I have to admit that while I am a Summer Olympic Games fanatic, the Winter Olympic Games definitely have a few personal highlights: figure skating, luge, curling (which was never aired this year at normal hours; I could never get myself out of bed at 3:30am to watch the event…sad) and a new fascination for Slopestyle skiing. Not being naturally talented at any of these, or any other events for that matter, my most common response while watching the performances went as such: “That’s INSANE!” Yes, pretty much insane, but this is what these athletes train for–the dream, the passion, the Olympic moment.

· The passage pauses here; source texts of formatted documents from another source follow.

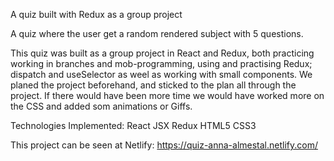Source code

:A quiz built with Redux as a group project


A quiz where the user get a random rendered subject with 5 questions.


This quiz was built as a group project in React and Redux, both practicing working in branches and mob-programming, using and practising Redux; dispatch and useSelector as weel as working with small components.
We planed the project beforehand, and sticked to the plan all through the project. If there would have been more time we would have worked more on the CSS and added som animations or Giffs.

Technologies Implemented:
React
JSX
Redux
HTML5
CSS3

This project can be seen at Netlify:
https://quiz-anna-almestal.netlify.com/











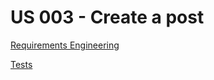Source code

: # US 003 - Create a post

[Requirements Engineering](01.requirements-engineering/readme.md)

[Tests](02.tests/readme.md)
 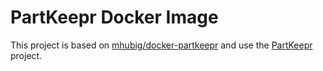 # PartKeepr Docker Image

This project is based on [mhubig/docker-partkeepr] and use the [PartKeepr] project.

[mhubig/docker-partkeepr]: https://github.com/mhubig/docker-partkeepr
[PartKeepr]: https://github.com/partkeepr/PartKeepr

During these games, I realized that I sympathized with the athletes who had a hard time performing in their events–not being able to land their jumps and twists, coming in a split second short of being on the medal podium, the emotions of personal background stories of their own family losses…these moments remind you that even the greatest athletes are human. And while there were many memorable moments to celebrate in outstanding performance victories, I believe the greatest victories were evident from the athletes who struggled. They fell down, yet picked themselves up to finish their performance. It showed true determination. True victory.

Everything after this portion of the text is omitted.